Battery protection board illustration
The battery protection board is mainly an integrated circuit board that protects rechargeable batteries (generally referred to as lithium batteries). The reason why lithium batteries (rechargeable) need protection is because the material of the lithium battery itself determines that it cannot be overcharged, over-discharged, over-current, short-circuited, and charged and discharged at ultra-high temperature. Therefore, the lithium battery always has a protective plate and a A current fuse appears. The following figure shows the battery board protection circuit. PTC: Positive temperature coefficient thermistor; NTC: Negative temperature coefficient thermistor. When the ambient temperature increases, its resistance value decreases. Use electrical equipment or charging equipment to respond in time, control internal interruption and stop charging and discharging; U1 is Circuit protection chip, U2 is two MOSFET switches connected in reverse. Under normal conditions, both CO and DO of the battery board U1 output high voltage, and both MOSFETs are on, and the battery can be charged and discharged freely.
Overcharge protection: When U1 detects that the battery voltage reaches the overcharge protection threshold, the CO pin outputs a low level, the MOS tube switch 2 turns from on to off, the charging circuit is turned off, and the charger can no longer charge the battery. Overcharge protection.
Over-discharge protection: During the battery discharge process, when U1 detects that the battery voltage is lower than the over-discharge protection threshold, the DO pin changes from high to low, and MOS tube switch 1 is turned off, so that the battery can no longer be discharged; over-discharge In the protection state, the battery voltage can no longer be lowered, and the current of the protection circuit is required to be very small, and the control circuit enters low power consumption.

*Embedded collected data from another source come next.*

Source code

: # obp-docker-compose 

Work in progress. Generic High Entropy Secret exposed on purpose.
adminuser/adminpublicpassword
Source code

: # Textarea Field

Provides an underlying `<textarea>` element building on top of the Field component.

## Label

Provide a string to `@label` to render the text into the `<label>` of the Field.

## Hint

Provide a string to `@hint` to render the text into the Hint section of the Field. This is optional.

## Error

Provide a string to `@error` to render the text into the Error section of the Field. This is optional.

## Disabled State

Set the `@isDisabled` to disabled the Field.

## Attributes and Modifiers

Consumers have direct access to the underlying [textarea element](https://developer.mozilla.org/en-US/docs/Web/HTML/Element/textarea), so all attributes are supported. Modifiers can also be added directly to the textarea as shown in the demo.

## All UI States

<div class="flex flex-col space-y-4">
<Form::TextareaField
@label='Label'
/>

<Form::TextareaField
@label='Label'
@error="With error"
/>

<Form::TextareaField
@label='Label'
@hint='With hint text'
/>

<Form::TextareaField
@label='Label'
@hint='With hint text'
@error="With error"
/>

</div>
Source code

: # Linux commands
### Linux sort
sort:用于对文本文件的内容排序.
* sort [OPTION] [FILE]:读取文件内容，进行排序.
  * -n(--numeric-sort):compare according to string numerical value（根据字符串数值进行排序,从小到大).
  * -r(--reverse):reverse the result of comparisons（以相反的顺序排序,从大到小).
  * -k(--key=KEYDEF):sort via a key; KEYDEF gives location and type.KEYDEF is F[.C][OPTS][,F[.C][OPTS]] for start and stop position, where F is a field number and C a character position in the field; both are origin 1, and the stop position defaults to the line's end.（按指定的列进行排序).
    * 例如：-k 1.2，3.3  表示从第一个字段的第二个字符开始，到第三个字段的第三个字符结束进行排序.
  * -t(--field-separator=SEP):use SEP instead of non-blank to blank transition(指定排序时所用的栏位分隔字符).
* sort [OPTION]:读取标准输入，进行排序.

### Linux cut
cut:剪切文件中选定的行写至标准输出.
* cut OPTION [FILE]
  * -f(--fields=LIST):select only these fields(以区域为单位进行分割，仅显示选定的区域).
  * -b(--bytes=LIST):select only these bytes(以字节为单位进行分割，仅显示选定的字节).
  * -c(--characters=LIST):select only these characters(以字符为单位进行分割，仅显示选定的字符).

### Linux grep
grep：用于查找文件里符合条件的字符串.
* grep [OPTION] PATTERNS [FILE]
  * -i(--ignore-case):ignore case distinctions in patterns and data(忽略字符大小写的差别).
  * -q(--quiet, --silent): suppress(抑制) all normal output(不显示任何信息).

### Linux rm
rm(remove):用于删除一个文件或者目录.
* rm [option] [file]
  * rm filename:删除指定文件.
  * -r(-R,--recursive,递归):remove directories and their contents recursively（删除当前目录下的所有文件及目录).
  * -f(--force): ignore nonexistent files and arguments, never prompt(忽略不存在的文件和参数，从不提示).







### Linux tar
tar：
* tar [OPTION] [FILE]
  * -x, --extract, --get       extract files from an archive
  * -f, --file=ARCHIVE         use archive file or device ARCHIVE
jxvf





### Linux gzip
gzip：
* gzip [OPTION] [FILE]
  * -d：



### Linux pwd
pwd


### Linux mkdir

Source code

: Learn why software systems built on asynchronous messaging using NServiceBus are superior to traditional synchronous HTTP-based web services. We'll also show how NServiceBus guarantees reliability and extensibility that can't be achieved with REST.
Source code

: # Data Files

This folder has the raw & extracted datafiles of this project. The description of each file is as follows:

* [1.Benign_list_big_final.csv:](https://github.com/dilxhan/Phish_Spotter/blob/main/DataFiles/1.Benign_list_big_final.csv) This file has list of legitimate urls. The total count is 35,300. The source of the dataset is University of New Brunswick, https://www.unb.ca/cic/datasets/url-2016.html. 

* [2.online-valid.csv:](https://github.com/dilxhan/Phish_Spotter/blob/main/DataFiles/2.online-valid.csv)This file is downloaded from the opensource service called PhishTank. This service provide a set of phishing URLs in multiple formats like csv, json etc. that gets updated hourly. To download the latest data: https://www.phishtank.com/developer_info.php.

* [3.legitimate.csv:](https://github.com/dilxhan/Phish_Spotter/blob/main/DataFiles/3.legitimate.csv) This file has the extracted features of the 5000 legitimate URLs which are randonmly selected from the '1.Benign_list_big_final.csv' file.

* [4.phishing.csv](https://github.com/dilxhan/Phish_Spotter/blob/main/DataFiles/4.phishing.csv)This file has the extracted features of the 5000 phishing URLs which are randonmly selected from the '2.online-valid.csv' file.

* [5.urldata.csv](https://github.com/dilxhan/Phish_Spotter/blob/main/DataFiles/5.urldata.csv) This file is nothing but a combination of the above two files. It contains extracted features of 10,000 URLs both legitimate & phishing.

Overcurrent protection: Under normal circumstances, the battery discharges the load, and the current passes through two MOS tube switches connected in series. The VM pin detects that the voltage drop voltage of the two MOS tubes is U. If the load causes U abnormal for some reason, the loop current will increase. When U is greater than a certain value, the DO pin will change from a high voltage to a low voltage, and the MOS tube switch 1 will be turned off, so that the discharge loop current will be zero and the over Current protection.